[PROBLEM] Each line in the records below that has the word "bmatrix" should be copied.

[EXTRACTED ENTRIES]
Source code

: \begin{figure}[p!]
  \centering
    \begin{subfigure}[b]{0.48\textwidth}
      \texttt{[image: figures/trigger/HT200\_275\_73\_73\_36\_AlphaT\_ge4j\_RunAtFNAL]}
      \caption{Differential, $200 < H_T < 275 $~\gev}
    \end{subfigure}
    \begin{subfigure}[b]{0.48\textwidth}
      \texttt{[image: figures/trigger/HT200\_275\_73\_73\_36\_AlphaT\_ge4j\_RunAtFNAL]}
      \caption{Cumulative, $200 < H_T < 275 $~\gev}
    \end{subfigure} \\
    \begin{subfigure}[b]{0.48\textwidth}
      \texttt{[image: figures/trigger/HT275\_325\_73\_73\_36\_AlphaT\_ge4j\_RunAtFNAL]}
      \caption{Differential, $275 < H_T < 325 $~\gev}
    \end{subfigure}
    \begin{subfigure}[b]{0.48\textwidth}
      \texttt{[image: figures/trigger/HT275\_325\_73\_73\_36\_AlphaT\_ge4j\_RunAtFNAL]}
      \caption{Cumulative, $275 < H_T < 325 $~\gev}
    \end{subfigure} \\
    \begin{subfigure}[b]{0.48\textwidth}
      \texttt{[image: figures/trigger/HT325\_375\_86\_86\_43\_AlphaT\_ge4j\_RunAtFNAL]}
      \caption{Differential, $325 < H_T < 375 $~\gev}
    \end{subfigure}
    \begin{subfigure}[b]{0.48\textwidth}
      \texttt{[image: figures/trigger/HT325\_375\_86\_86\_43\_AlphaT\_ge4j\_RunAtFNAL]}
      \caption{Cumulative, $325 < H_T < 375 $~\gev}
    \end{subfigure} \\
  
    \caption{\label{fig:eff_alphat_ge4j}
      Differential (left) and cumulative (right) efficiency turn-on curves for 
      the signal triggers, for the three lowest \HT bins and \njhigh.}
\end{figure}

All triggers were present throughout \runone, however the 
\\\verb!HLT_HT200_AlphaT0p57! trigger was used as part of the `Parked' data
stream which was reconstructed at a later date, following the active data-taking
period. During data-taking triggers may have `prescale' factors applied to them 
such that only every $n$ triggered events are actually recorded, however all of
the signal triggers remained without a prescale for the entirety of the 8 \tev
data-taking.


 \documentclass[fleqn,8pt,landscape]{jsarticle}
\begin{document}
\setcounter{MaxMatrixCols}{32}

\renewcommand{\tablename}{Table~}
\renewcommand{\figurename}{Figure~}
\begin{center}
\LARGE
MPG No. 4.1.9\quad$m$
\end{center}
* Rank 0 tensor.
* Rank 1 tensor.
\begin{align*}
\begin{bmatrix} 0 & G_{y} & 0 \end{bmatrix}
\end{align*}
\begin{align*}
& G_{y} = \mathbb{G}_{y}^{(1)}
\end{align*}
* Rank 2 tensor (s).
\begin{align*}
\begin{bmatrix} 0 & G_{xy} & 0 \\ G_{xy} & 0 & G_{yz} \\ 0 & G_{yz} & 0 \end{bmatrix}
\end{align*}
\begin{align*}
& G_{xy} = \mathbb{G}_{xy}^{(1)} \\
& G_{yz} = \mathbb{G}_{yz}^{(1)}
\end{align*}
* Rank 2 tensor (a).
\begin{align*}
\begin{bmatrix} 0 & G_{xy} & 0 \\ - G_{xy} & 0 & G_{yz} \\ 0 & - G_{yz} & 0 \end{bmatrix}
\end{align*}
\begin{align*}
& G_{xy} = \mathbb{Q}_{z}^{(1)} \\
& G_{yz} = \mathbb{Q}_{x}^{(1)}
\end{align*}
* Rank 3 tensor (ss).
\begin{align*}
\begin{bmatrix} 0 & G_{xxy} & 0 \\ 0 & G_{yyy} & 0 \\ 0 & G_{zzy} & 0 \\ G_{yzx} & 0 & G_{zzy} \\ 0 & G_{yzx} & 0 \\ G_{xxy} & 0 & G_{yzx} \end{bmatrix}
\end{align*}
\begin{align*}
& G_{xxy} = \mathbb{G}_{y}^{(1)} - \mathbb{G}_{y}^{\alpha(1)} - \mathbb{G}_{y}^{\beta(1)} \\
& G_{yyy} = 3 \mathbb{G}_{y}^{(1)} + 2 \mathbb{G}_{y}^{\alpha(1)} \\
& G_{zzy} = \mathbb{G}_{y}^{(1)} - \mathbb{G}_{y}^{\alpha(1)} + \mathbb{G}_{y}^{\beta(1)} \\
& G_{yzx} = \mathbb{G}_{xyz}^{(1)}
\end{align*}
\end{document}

[WRITTEN SOLUTION]
\begin{bmatrix} 0 & G_{y} & 0 \end{bmatrix}
\begin{bmatrix} 0 & G_{xy} & 0 \\ G_{xy} & 0 & G_{yz} \\ 0 & G_{yz} & 0 \end{bmatrix}
\begin{bmatrix} 0 & G_{xy} & 0 \\ - G_{xy} & 0 & G_{yz} \\ 0 & - G_{yz} & 0 \end{bmatrix}
\begin{bmatrix} 0 & G_{xxy} & 0 \\ 0 & G_{yyy} & 0 \\ 0 & G_{zzy} & 0 \\ G_{yzx} & 0 & G_{zzy} \\ 0 & G_{yzx} & 0 \\ G_{xxy} & 0 & G_{yzx} \end{bmatrix}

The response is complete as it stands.